Recent examples of engagements are the coalition of investors Nordea has led against the construction of the coal plant Vung Ang 2 in Vietnam, the engagement with the Government of Brazil around deforestation and our long-term engagement with the pharmaceutical industry in India.
“We use several different active ownership tools in our engagement process,” explains Eric Pedersen. “We collaborate with other investors, sign letters to management and board of directors, go on field visits and make our voice heard through voting and filing shareholder proposals. The effectiveness of the tools depends on the individual case. Currently, because of the COVID-19 situation, we use Teams and Zoom meetings to keep in touch with the companies we engage in.”

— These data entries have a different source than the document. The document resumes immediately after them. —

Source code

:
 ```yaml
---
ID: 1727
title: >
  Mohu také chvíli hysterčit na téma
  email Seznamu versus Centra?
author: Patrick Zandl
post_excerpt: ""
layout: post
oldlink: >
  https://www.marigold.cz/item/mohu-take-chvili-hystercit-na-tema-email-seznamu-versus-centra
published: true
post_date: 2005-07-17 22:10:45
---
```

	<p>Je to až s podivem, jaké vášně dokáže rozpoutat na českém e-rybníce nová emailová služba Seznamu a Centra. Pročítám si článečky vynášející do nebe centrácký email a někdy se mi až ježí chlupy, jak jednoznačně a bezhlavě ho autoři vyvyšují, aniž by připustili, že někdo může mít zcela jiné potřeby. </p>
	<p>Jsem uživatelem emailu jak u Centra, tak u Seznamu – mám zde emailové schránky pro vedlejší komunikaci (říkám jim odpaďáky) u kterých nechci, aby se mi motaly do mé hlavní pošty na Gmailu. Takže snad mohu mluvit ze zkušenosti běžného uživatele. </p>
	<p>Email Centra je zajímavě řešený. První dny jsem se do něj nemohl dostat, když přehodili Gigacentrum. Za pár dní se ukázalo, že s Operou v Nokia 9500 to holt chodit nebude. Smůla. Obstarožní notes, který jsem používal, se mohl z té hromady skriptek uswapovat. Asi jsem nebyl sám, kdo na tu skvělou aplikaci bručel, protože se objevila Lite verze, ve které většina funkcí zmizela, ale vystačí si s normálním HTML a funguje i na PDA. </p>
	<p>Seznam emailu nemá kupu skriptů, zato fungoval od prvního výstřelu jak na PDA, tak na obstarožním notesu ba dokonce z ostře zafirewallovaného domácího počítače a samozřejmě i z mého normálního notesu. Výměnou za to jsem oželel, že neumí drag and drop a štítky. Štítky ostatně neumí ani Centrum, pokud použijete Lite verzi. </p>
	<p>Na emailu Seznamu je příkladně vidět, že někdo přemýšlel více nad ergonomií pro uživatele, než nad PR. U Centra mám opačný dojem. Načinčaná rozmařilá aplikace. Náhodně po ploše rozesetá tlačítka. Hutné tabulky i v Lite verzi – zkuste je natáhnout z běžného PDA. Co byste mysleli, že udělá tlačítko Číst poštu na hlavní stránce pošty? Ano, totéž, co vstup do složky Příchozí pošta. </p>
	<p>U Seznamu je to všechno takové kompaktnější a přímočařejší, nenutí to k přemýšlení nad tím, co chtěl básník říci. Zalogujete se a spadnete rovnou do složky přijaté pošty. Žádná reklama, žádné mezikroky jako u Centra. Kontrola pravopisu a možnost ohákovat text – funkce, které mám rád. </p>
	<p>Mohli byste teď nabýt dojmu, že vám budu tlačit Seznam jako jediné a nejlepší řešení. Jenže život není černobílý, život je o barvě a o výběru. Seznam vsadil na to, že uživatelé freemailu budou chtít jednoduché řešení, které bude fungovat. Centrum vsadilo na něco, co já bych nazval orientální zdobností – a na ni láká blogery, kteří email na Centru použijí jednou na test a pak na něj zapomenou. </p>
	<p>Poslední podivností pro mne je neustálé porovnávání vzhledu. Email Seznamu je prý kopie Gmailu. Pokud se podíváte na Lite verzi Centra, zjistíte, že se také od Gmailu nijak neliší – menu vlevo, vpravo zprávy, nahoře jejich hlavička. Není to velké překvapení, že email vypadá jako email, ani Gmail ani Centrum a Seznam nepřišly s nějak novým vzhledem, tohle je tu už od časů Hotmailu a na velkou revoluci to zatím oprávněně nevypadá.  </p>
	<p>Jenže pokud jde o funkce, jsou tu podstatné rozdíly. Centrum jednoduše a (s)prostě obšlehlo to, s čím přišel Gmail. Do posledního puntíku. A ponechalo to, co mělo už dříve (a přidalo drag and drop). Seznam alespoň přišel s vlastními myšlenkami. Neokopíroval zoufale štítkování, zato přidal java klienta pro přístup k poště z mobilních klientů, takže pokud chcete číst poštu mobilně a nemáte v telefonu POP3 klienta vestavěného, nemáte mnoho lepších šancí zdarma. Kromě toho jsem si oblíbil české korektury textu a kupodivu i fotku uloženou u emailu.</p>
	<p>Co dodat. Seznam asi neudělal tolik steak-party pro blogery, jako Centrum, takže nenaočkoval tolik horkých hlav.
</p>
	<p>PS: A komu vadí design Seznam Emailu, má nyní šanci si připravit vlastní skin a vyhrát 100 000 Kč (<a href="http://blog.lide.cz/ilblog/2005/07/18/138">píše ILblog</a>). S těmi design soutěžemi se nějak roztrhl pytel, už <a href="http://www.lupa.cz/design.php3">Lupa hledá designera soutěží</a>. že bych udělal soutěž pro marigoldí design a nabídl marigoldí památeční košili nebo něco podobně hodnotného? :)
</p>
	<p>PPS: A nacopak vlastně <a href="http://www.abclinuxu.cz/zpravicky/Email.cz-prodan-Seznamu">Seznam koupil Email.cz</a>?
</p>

“Engagement is always our preferred approach, which is why we have an in-house team of responsible investment experts consisting of 18 persons, in addition to the 2 corporate governance and voting experts in Nordea Funds – all with deep industry knowledge operating on a global scale. However, we are also ready to exclude companies that are unwilling or unable to have a serious dialogue on the issues we think are important. The latest examples of this are the Brazilian meatpacker JBS and the Saudi oil giant Aramco.”
Supporting companies delivering real change
Our engagement strategy is also expressed in the new Fossil Fuel policy for sustainable Nordea Funds (pdf, 944 KB) which supports companies in their transition to meet the Paris Agreement climate target. The aim of the policy is to be able to stay invested in and support companies delivering real change, while making clear that as a major investor Nordea Funds will start to divest from companies that are not in transition.
Henrika Vikman, head of Nordea Funds, explains why Nordea has chosen not to pursue an exclusion strategy:
“What we try with the policy is not just to exclude all fossil companies – which – if the real aim is to limit the amount of greenhouse gas emissions as fast as possible – does not produce any real-world impact. Nordea’s approach to support the companies transitioning is balanced – it takes into account that we will not get rid of fossil companies by just shifting the responsibility to the next investor. But on the other hand, the companies need to present a transition strategy that puts them on a credible path to complying with the Paris Agreement – and then to stay on that path.”
“Our approach is to encourage the companies responsible for the highest emissions to transition in due time. This is a logical step for us to take as active owners when striving to make a real difference and help to curb climate change – and it also makes sense from the point of view of maximising risk-adjusted returns on our investments.”